December 27, 2012  By Don Quinn Dillon

I attended the seventh annual IN-CAM Research Symposium held in Toronto early in November. This event brought together researchers, practitioners and policy-makers from disciplines such as community health sciences, medicine, homeopathy, herbal medicine, pharmacy, TCM/acupuncture and massage therapy. Twenty-seven poster presentations were available for review and discussion on topics of Complementary and Alternative Medicine (CAM).

I’ll admit that as a practitioner, research has been a means to an end. I know research would help the credibility, and hence funding and public health positioning, of massage therapy, but I was never interested in poring over research abstracts, writing case studies or assessing my treatment plans against whatever practice guidelines may exist. I graduated long before the discussion of research literacy and evidence-based practice, and incorporating these into an already busy day was just not one of my habits.

I suspect many of my colleagues feel the same. In a fee-for-service workplace, who has time – that is, time that takes away from earning income – to critically review or consider research? As Antony Porcino pointed out in his presentation at the IN-CAM Symposium on the nature of therapeutic massage/bodywork practice and research-applied-to-practice gap, massage therapists are suspicious of research and rely on traditional knowledge. Many practitioners believe “personal evidence is more valuable.”

Research is not just quantitative measure or testing cortisol and norepinephrine levels in lab rats – it affects the viability of daily RMT practice. Research challenges the profession to examine its beliefs, values and applications, shaking down to the individual practitioner level. Studies exist that can illuminate trends, gaps and needs within and outside the profession, and can be used to inform practice and direct professional development.

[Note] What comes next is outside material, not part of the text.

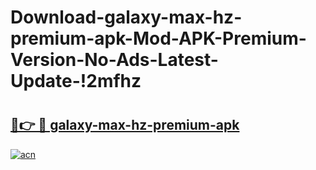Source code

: # Download-galaxy-max-hz-premium-apk-Mod-APK-Premium-Version-No-Ads-Latest-Update-!2mfhz

# <h2><a href="https://lza9vl.esa.edu.pl?title=galaxy-max-hz-premium-apk&ref=2mfhz">🔗👉 🔴 galaxy-max-hz-premium-apk</a></h2>

[![acn](https://github.com/user-attachments/assets/0f9c940e-d8b0-45ae-aac7-cd30a18b3e1c)](https://lza9vl.esa.edu.pl?title=galaxy-max-hz-premium-apk&ref=2mfhz)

For instance, at the IN-CAM symposium, Ania Kania presented findings of 330 urban hospitals in Canada where 59 employ, or contract, massage therapists to provide services to staff, medical students or patients. In-patient requests topped the list of drivers to request RMT services, followed by direct referral from a physician and profit-incentive by the facility. Most RMT services are provided in the hospitals’ rehab departments, but some RMTs are employed in other departments, such as cancer wards. Over half of the RMTs surveyed and working in these hospitals confirmed they were involved in team treatment planning, and that services were paid by the patient, by third-party/insurers or by organized charities. RMTs were employed at a top range of $35/hour or some form of commission. I was surprised massage therapy care was incorporated into so many hospitals!

Cathy Fournier’s presentation illuminated the professional status imbalances between RMTs and other disciplines. Fournier’s research showed physicians and nurses are often unaware of the regulatory and educational qualifications of massage therapists. She noted how private versus public funding of health care, a medical hierarchy and an absence of massage therapy in the research literature create tension and barriers to RMTs becoming accepted in health-care planning, delivery and funding.

Sunita Vohra, from the University of Alberta, reported changes in medical students’ attitudes toward CAM after attending a CAM fair and a credit course in the understanding and use of CAM.

Donelda Gowan-Moody explored RMT reliance on texts, educators and their personal experiences in client/patient care for information. Practitioners often view these resources (often erroneously) as sources of evidence-based practice.

Daniel Hollenberg reported on a CAM provider shortage in rural areas, and described how rural citizens rely on CAM providers to provide care, monitor health and bridge necessary conventional health services between medical screenings or in the absence of comprehensive biomedical care.

Merrijoy Kelner’s research showed that health consumers seek CAM in the treatment of chronic pain, fatigue, depression, headaches, as preventive care and because of dissatisfaction with standard medical care. These consumers seek warm, empathetic care, a comforting environment and a sense of partnership and responsibility in their own care.  Kelner found that friends, family, neighbours and media were prime sources of referral for CAM, but surprisingly, not CAM practitioners themselves. In fact, many health consumers who thought they were getting “integrated health care” were not receiving conjoined medical care and CAM, nor even integrated CAM care. What health-care consumers expected as “integrated” in fact was often care delivered by a sole practitioner.

Nadine Ijaz examined the social determinants of health, and how access-geared facilities can reduce the socioeconomic barriers to health-care access. Ijaz argued that in the absence of sufficient regulation of CAM or supplementary health insurance for a majority of the population, practitioners are seeking innovative ways to lower the barriers to CAM access. Her presentation touched on taxpayer-funded (Medicare), private-free or private low-fee and private-sliding scale, services supplemented by product sales and private-barter models. Of the private-free or low-fee facilities, common traits included: community based; private and non-profit, volunteer-driven; services free or small token payment; emphasis on compassionate care and patient dignity; and a focus on targeting at-risk local populations.

Ijaz cited that there are 1,200 free clinics offering $3-billion in free biomedical services to $3.5 million under- and uninsured Americans, with a handful offering CAM services integrated in. Proponents of the private-free or low-fee model see traditional medical care as high-cost, and insurance coverage as class-discriminatory and access-prohibitive. 

In an act of civil disobedience – yet strongly supported by local politicians and citizens – the Compassion Club (Vancouver, British Columbia) and the Harbourside Health Centre (San Francisco, California) generate operating funds through the sale of cannabis.

Keynote presentations by Dr. Claudia Witt, Barbara Findley-Reece, Dr. Herbert Emery, Dr. Heather Boon and Dr. Marja Verhoef added broad context and perspective to the field of CAM research.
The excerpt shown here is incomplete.